(ARGENTINA) Emerge un movimiento republicano
Einstein se deslizaba no pocas veces de la física a la metafísica. Una máxima ilustra su modo irónico y paradojal: «La realidad -sostenía- no es otra cosa que la capacidad para engañarse que tienen nuestros sentidos». La borrascosa realidad argentina encaja en esa perturbadora corazonada: durante los últimos días flotan en el aire ciertas luciérnagas de falso sentido que despistan al más pintado y según las cuales Alberto no es Cristina . Ni siquiera Cristina es Cristina. Y juntos forman una tierna alianza de centroizquierda inspirada en el inofensivo Pepe Mujica, mientras Mauricio Macri se peroniza y derechiza bajo la inspiración de Bolsonaro.

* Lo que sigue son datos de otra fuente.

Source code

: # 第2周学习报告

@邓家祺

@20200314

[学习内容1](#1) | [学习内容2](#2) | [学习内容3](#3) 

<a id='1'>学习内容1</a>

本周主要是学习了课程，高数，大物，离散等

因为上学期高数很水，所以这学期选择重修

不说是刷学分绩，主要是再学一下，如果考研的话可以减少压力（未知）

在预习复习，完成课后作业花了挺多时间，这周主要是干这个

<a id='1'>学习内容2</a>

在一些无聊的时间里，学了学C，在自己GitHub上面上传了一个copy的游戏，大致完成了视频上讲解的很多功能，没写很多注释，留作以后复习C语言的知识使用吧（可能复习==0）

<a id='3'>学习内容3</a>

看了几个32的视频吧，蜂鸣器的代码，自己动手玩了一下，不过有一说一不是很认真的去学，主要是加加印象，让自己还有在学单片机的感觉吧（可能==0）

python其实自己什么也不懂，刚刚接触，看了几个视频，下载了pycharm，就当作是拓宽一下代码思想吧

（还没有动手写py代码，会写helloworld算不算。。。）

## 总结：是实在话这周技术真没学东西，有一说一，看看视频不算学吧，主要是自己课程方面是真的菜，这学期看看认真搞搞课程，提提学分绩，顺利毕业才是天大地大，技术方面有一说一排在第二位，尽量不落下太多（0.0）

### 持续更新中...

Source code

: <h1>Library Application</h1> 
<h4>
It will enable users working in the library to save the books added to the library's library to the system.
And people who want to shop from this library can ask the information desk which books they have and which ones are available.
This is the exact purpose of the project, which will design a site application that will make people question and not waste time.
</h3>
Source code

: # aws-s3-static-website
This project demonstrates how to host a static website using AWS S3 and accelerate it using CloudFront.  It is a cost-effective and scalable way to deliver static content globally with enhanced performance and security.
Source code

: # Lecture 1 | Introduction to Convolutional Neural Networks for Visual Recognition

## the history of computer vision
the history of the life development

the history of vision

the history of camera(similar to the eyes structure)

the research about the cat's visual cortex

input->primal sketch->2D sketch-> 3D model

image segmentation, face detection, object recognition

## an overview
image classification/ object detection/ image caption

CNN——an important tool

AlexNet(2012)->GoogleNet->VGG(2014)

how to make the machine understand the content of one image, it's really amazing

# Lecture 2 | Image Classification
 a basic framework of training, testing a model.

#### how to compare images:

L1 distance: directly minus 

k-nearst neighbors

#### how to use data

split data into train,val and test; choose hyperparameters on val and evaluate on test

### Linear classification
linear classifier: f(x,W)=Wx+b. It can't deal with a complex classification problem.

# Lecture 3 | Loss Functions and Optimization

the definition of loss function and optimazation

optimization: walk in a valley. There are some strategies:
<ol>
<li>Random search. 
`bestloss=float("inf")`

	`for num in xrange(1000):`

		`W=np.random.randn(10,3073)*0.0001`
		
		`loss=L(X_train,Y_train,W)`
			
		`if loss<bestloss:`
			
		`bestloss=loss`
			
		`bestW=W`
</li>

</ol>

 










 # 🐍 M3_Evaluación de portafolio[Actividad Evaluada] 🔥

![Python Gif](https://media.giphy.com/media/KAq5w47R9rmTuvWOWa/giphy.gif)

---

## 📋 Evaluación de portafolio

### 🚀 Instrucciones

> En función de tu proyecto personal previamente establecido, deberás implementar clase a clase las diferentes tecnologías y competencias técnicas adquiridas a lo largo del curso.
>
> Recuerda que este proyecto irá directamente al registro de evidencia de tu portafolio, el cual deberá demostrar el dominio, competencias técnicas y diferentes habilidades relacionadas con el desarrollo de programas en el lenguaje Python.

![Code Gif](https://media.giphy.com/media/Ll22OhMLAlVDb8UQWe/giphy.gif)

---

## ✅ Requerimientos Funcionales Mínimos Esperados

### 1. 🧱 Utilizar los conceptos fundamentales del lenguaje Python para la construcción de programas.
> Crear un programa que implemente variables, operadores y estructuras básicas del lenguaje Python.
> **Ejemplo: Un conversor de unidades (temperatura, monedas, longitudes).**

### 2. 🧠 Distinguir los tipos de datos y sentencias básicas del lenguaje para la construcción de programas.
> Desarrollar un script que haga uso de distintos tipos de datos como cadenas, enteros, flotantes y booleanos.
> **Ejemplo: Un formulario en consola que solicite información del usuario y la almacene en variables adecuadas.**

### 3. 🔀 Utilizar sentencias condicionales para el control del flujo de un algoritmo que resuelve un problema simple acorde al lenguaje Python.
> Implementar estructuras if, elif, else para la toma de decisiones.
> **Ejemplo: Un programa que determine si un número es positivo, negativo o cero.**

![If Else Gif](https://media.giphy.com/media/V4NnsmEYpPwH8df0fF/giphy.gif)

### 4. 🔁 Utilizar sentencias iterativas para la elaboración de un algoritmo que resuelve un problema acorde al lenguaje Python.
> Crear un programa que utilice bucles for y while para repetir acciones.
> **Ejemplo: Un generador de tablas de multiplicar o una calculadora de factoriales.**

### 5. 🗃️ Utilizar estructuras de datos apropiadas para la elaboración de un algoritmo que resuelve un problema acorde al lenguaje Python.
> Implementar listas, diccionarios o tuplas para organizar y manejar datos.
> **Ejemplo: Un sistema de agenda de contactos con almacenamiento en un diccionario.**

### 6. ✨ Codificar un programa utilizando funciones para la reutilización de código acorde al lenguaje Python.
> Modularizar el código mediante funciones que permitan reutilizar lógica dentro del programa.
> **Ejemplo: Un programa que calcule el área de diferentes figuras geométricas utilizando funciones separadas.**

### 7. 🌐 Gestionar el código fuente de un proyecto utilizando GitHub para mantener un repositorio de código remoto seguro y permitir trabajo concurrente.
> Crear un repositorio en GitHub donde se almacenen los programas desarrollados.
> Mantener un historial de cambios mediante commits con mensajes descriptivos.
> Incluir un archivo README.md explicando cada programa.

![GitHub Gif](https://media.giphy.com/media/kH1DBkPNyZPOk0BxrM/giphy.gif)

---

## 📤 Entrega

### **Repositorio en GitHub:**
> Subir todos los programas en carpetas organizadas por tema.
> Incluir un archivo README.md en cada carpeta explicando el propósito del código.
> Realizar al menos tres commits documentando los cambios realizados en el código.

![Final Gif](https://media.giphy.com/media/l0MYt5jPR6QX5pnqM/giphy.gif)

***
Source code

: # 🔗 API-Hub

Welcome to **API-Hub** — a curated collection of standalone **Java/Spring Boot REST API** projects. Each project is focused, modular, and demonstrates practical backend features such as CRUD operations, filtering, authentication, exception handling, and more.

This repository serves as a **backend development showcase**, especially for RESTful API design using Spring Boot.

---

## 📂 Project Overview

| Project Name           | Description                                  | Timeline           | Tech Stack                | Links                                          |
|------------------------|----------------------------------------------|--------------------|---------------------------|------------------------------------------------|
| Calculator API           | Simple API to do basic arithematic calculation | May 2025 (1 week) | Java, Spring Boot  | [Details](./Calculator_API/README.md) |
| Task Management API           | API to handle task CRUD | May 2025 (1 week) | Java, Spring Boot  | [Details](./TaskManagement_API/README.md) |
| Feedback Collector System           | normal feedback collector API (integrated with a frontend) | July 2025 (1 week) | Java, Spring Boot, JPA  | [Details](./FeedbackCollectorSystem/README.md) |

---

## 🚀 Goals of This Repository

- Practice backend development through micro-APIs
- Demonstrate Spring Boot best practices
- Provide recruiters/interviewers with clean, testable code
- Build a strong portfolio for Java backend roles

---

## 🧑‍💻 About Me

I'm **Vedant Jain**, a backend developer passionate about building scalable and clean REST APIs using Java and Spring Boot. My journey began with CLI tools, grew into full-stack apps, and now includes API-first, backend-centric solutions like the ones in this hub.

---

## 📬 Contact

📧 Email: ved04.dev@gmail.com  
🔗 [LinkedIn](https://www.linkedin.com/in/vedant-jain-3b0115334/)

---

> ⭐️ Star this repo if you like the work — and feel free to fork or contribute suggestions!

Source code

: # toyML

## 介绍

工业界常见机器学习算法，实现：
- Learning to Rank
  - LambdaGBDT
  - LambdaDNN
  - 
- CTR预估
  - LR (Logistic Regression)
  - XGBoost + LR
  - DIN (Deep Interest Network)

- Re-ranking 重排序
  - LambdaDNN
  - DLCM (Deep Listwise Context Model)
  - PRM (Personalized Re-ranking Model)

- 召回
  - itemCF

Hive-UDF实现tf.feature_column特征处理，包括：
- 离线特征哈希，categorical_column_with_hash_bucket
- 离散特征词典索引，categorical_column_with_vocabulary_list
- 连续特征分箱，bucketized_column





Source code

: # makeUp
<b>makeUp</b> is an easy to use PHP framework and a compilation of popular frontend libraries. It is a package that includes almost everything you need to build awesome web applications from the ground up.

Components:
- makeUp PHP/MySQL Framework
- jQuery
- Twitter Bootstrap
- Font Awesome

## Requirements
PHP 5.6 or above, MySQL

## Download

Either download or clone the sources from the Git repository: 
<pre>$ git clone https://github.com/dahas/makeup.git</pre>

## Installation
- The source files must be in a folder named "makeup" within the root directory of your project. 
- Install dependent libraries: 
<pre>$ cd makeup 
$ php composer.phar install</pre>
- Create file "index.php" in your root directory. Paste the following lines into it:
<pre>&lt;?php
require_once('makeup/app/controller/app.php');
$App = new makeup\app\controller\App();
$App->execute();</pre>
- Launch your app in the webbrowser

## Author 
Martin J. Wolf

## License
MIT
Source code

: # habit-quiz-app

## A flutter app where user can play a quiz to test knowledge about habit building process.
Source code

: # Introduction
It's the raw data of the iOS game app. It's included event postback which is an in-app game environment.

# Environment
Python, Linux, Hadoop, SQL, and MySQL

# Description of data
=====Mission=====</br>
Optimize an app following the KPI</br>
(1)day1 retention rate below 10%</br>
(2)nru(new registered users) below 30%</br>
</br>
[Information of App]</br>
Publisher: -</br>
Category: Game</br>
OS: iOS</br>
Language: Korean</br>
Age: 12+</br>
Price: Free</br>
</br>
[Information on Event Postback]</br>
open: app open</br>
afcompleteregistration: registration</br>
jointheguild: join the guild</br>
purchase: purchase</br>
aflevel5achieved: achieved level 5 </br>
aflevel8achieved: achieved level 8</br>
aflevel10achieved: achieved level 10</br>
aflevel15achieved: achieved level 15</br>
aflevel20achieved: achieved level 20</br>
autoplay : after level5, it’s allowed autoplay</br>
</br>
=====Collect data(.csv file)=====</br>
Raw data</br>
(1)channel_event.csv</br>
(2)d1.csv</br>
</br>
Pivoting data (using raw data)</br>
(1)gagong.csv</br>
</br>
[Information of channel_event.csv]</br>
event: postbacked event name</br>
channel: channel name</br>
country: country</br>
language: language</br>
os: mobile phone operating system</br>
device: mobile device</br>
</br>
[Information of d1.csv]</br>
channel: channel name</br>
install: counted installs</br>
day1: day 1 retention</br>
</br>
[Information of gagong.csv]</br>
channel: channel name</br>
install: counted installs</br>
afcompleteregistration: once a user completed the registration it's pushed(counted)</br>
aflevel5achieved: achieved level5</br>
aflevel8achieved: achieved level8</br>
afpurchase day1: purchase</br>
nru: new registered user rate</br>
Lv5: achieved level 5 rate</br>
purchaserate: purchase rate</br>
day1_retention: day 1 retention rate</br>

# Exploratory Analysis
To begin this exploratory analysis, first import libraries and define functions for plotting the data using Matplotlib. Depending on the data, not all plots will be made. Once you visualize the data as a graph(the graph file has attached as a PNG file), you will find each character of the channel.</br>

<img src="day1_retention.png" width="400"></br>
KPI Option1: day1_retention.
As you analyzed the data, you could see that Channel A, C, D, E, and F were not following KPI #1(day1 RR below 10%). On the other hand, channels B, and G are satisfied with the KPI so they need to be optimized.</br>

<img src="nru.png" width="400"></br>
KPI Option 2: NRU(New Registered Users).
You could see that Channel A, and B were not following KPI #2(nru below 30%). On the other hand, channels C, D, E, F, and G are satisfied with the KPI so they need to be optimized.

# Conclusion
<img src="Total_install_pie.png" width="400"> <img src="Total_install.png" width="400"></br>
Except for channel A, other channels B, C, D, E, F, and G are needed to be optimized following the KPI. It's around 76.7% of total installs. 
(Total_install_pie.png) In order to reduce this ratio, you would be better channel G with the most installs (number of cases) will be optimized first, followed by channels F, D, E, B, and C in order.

Es propósito de este opúsculo refutar esas sandeces. El análisis de la fórmula presidencial del Frente de Todos -nominación cariñosamente totalitaria- podría conducirnos a las bodas arregladas de las antiguas familias. Oscar Wilde decía que «se llama matrimonio por conveniencia a un matrimonio de personas que no se convienen en absoluto». Pero el fenómeno no es tan sencillo ni tan justo; sintoniza mejor con la caracterización corporativa, puesto que el kirchnerismo es una empresa familiar: Cristina aspira a manejar el Senado de la Nación y su hijo Máximo, la Cámara de Diputados, entre otros emprendimientos a corta distancia, como la gobernación bonaerense, el gabinete nacional y la Corte Suprema. Esos dos únicos accionistas, amarretes de poder y con la religión del caudillo, consiguieron un manager que ejecute su voluntad y les reporte los resultados. La relación entre accionistas intrusivos y demandantes y gerentes de gran carácter no suele augurar sino gestiones tormentosas. Alberto no es, en efecto, el tibio motonauta de otrora, que sin embargo le susurraba su intención operativa al «círculo rojo»: voy a mandar yo, manejo la lapicera. Un influyente kirchnerista del conurbano, cuando Scioli perdió, se sinceró finalmente conmigo: «Menos mal que no ganamos, íbamos a una guerra intestina sin cuartel; hubiéramos implosionado, y luego el país entero volaba por el aire». Un manager solo conserva autonomía cuando los accionistas están desperdigados, pero estos dos permanecen bien juntitos, son madre e hijo, y actúan en tándem como una turbina de desconfianza. También es improbable que estén dispuestos a compartir el directorio, ni siquiera en el caso de que el hipotético presidente exigiera acciones de la compañía bajo el argumento de que es dueño de una porción de los votos conquistados. ¿Alguien puede imaginar verdaderamente que ella soltará el timón y no exigirá día y noche obediencia? ¿Creen de verdad que cederá el lugar de «hembra alfa» de la manada peronista para endosarle ese liderazgo a un subalterno? El solo anuncio de Alberto Fernández como candidato demuestra, con toda su elocuencia semántica, cómo será la cadena de mandos. Pensar lo contrario va contra toda lógica y experiencia histórica, y es pancito envenenado para ilusos.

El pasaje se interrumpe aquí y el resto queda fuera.